**Problem to solve:**
Using the entries that follow, write out the line containing "- The HOC should", the line containing "- Implement the", and every line between them, exactly and nothing else.

**Dataset extract:**
□ □ □ □
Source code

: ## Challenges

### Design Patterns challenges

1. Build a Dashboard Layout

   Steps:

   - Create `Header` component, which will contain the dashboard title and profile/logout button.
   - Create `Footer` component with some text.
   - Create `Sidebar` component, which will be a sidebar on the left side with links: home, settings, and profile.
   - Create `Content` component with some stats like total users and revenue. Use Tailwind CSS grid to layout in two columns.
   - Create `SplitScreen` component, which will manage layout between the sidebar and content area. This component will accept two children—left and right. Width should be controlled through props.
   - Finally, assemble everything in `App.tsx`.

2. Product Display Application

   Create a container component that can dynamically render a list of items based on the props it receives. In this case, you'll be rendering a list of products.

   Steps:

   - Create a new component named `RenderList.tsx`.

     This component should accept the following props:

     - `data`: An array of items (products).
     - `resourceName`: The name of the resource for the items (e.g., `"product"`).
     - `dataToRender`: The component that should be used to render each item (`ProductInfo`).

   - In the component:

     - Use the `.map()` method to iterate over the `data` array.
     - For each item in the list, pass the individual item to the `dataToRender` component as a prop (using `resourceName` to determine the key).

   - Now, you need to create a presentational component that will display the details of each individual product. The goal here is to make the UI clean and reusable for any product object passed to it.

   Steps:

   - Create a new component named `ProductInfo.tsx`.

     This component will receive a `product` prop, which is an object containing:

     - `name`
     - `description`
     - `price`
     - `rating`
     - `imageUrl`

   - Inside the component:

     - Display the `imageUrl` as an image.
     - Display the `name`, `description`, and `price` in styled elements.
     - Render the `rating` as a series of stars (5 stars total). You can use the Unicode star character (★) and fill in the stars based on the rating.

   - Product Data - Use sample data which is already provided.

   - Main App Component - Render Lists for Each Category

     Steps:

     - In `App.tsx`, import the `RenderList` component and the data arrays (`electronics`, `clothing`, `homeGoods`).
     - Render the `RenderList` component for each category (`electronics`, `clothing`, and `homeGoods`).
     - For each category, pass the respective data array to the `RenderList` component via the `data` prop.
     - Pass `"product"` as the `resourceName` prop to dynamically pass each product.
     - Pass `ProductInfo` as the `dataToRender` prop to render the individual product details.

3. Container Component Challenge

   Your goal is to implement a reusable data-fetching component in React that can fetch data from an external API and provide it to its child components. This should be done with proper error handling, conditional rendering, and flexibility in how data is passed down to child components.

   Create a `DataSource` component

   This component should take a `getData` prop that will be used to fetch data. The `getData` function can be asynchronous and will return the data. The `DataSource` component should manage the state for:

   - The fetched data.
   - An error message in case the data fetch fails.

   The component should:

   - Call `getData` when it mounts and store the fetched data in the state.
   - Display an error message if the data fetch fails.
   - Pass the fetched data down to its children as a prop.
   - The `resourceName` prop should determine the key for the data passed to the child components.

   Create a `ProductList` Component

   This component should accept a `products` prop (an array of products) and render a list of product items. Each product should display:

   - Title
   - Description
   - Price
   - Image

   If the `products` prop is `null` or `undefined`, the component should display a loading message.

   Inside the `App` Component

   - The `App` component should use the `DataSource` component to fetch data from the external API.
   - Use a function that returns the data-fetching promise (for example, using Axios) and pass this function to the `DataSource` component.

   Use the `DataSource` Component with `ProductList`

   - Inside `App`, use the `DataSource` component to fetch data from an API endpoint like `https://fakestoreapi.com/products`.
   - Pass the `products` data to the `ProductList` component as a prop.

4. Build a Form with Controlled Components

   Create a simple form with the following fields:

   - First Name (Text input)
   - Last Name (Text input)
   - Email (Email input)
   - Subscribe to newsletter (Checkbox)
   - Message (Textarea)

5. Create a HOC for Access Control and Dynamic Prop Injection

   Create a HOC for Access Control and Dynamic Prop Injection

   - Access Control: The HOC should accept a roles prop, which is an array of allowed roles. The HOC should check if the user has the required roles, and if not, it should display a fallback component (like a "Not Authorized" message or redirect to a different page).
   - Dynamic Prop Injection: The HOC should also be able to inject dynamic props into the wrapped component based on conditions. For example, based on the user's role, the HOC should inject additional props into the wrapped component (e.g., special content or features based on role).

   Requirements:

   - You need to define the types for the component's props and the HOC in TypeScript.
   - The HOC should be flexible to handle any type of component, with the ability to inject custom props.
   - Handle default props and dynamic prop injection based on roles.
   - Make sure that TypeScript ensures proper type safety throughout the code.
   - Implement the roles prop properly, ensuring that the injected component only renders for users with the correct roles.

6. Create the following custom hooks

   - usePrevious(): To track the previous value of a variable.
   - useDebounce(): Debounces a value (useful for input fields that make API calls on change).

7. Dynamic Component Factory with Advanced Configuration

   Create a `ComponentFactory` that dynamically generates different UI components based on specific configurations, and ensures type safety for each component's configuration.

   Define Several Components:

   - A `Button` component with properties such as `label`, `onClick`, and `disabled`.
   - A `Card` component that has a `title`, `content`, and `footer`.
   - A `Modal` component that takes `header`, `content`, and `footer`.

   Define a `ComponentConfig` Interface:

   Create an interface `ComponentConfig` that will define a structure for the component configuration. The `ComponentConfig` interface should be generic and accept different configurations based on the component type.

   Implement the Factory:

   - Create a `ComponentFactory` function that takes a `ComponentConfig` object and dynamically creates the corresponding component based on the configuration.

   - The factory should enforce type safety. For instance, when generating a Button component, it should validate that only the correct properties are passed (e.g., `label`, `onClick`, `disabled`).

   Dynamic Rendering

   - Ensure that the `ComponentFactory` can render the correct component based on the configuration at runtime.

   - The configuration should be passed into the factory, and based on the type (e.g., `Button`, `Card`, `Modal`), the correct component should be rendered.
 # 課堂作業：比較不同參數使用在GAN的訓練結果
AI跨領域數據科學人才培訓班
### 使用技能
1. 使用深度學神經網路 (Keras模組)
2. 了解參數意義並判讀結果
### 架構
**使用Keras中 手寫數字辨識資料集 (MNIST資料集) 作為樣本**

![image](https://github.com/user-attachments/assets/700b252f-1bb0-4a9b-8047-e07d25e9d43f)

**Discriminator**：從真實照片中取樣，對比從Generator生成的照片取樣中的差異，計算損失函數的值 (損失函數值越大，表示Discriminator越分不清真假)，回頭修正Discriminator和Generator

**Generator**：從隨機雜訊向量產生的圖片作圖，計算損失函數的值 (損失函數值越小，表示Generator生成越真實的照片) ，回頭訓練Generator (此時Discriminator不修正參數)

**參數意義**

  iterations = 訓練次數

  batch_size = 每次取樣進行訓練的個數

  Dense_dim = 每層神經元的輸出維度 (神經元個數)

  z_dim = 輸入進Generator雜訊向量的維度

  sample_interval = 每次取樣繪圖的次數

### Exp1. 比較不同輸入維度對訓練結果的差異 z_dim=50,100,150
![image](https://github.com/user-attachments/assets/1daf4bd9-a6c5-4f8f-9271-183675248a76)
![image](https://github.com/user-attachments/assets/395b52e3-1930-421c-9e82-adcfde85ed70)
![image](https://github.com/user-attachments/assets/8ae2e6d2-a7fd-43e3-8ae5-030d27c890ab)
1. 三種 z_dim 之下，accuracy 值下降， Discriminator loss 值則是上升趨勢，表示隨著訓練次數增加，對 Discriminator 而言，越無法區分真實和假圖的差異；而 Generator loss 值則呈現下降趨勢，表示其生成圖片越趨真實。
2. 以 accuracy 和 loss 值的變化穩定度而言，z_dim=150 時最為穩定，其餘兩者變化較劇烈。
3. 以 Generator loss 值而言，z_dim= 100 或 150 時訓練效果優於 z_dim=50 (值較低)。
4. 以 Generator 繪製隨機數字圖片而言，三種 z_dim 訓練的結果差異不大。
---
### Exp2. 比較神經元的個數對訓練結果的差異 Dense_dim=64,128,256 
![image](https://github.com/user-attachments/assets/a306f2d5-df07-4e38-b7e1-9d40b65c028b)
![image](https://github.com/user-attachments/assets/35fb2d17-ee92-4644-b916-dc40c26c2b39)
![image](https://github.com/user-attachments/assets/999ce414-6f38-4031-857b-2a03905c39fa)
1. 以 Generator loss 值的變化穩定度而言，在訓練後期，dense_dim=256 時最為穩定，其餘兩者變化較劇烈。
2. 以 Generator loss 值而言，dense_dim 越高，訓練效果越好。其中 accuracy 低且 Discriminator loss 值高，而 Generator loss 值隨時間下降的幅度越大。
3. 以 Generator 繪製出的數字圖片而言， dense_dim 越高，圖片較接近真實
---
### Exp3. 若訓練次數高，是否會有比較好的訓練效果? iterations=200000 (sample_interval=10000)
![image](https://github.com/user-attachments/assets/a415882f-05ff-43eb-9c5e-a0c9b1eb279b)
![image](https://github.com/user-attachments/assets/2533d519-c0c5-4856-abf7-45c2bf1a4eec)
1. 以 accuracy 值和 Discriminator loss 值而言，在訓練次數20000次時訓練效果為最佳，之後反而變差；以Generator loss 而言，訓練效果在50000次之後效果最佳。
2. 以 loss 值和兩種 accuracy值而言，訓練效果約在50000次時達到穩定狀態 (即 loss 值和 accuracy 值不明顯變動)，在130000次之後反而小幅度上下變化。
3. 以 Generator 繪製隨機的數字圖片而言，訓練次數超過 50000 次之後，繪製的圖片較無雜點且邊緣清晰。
□ □ □ □
**Task solution:**
   - The HOC should be flexible to handle any type of component, with the ability to inject custom props.
   - Handle default props and dynamic prop injection based on roles.
   - Make sure that TypeScript ensures proper type safety throughout the code.
   - Implement the roles prop properly, ensuring that the injected component only renders for users with the correct roles.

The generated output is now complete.